BEGIN Provided entries

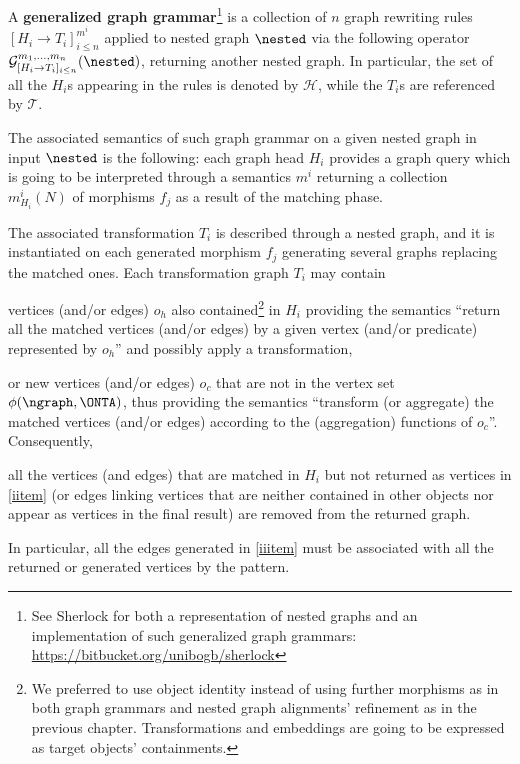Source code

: \begin{definition}\label{def:gggintro}
A \textbf{generalized graph grammar}\footnote{See Sherlock for both a representation of nested graphs and an implementation of such generalized graph grammars: \url{https://bitbucket.org/unibogb/sherlock}} is a collection of $n$ graph rewriting rules $[H_i\to T_i]_{i\leq n}^{m^i}$ applied to nested graph $\nested$ via the following operator $\mathcal{G}^{m_1,\dots,m_n}_{[H_i\to T_i]_{i\leq n}}(\nested)$, returning another nested graph. In particular, the set of all the $H_i$s appearing in the rules is denoted by $\mathcal{H}$, while the $T_i$s are referenced by $\mathcal{T}$.

The associated semantics of such graph grammar on a given nested graph in input $\nested$ is the following: each graph head $H_i$ provides a graph query which is going to be interpreted through a semantics $m^i$ returning a collection $m^i_{H_i}(N)$ of morphisms $f_j$ as a result of the matching phase. 

The associated transformation $T_i$ is described through a nested graph, and it is instantiated on each generated morphism $f_j$ generating several graphs replacing the matched ones. Each transformation graph $T_i$ may contain \begin{mylist}
\item \label{iitem} vertices (and/or edges) $o_h$ also contained\footnote{We preferred to use object identity instead of using further morphisms as in both graph grammars and nested graph alignments' refinement as in the previous chapter. Transformations and embeddings are going to be expressed as target objects' containments.} in $H_i$  providing the semantics ``return all the matched vertices (and/or edges) by a given vertex (and/or predicate) represented by $o_h$'' and possibly apply a transformation,
\item \label{iiitem} or new vertices (and/or edges) $o_c$ that are not in the vertex set $\phi(\ngraph,\ONTA)$, thus providing the semantics ``transform (or aggregate) the matched vertices (and/or edges) according to the (aggregation) functions of $o_c$''. Consequently,
\item \label{iiiitem} all the vertices (and edges) that are matched in $H_i$ but not returned as vertices in \ref{iitem}  (or  edges linking vertices that are neither contained in other objects nor appear as vertices in the final result) are removed from the returned graph.
	\end{mylist} In particular, all the edges generated in \ref{iiitem} must be associated with all the returned or generated vertices by the pattern.
\end{definition}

END Provided entries

[What to produce] Give only the number of lines in the data that include the string "through".

[Result of the exercise] 2